Each record must be retyped word for word.

Records from a dataset
..........

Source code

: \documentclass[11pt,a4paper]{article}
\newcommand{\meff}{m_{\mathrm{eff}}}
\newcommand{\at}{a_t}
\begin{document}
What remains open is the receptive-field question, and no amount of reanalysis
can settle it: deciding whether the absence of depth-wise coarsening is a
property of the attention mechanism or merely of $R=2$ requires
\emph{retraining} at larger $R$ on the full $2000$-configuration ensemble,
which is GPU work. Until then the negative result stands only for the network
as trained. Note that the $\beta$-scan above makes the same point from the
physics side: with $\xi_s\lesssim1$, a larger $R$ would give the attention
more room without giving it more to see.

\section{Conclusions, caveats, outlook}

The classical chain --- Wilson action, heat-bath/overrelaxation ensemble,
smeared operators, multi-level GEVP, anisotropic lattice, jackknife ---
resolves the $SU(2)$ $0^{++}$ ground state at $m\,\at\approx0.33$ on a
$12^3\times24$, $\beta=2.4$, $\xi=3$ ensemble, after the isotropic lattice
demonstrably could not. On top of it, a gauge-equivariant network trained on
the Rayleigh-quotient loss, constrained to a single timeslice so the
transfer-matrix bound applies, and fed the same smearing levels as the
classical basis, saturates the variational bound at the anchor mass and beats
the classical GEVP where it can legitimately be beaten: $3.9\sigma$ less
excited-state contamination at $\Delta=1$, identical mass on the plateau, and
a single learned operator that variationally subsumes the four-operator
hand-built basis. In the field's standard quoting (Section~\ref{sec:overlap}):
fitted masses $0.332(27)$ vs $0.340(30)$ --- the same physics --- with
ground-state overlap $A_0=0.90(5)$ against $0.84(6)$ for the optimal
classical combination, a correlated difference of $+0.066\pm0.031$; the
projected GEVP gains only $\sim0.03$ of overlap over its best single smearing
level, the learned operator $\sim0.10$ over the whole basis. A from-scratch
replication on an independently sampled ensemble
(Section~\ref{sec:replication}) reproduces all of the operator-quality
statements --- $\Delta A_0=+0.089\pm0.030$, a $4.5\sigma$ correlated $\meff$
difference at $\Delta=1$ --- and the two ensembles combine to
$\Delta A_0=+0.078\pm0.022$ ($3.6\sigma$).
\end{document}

..........

• **Completed exercise**
Source code

: \documentclass[11pt,a4paper]{article}
\newcommand{\meff}{m_{\mathrm{eff}}}
\newcommand{\at}{a_t}
\begin{document}
What remains open is the receptive-field question, and no amount of reanalysis
can settle it: deciding whether the absence of depth-wise coarsening is a
property of the attention mechanism or merely of $R=2$ requires
\emph{retraining} at larger $R$ on the full $2000$-configuration ensemble,
which is GPU work. Until then the negative result stands only for the network
as trained. Note that the $\beta$-scan above makes the same point from the
physics side: with $\xi_s\lesssim1$, a larger $R$ would give the attention
more room without giving it more to see.

\section{Conclusions, caveats, outlook}

The classical chain --- Wilson action, heat-bath/overrelaxation ensemble,
smeared operators, multi-level GEVP, anisotropic lattice, jackknife ---
resolves the $SU(2)$ $0^{++}$ ground state at $m\,\at\approx0.33$ on a
$12^3\times24$, $\beta=2.4$, $\xi=3$ ensemble, after the isotropic lattice
demonstrably could not. On top of it, a gauge-equivariant network trained on
the Rayleigh-quotient loss, constrained to a single timeslice so the
transfer-matrix bound applies, and fed the same smearing levels as the
classical basis, saturates the variational bound at the anchor mass and beats
the classical GEVP where it can legitimately be beaten: $3.9\sigma$ less
excited-state contamination at $\Delta=1$, identical mass on the plateau, and
a single learned operator that variationally subsumes the four-operator
hand-built basis. In the field's standard quoting (Section~\ref{sec:overlap}):
fitted masses $0.332(27)$ vs $0.340(30)$ --- the same physics --- with
ground-state overlap $A_0=0.90(5)$ against $0.84(6)$ for the optimal
classical combination, a correlated difference of $+0.066\pm0.031$; the
projected GEVP gains only $\sim0.03$ of overlap over its best single smearing
level, the learned operator $\sim0.10$ over the whole basis. A from-scratch
replication on an independently sampled ensemble
(Section~\ref{sec:replication}) reproduces all of the operator-quality
statements --- $\Delta A_0=+0.089\pm0.030$, a $4.5\sigma$ correlated $\meff$
difference at $\Delta=1$ --- and the two ensembles combine to
$\Delta A_0=+0.078\pm0.022$ ($3.6\sigma$).
\end{document}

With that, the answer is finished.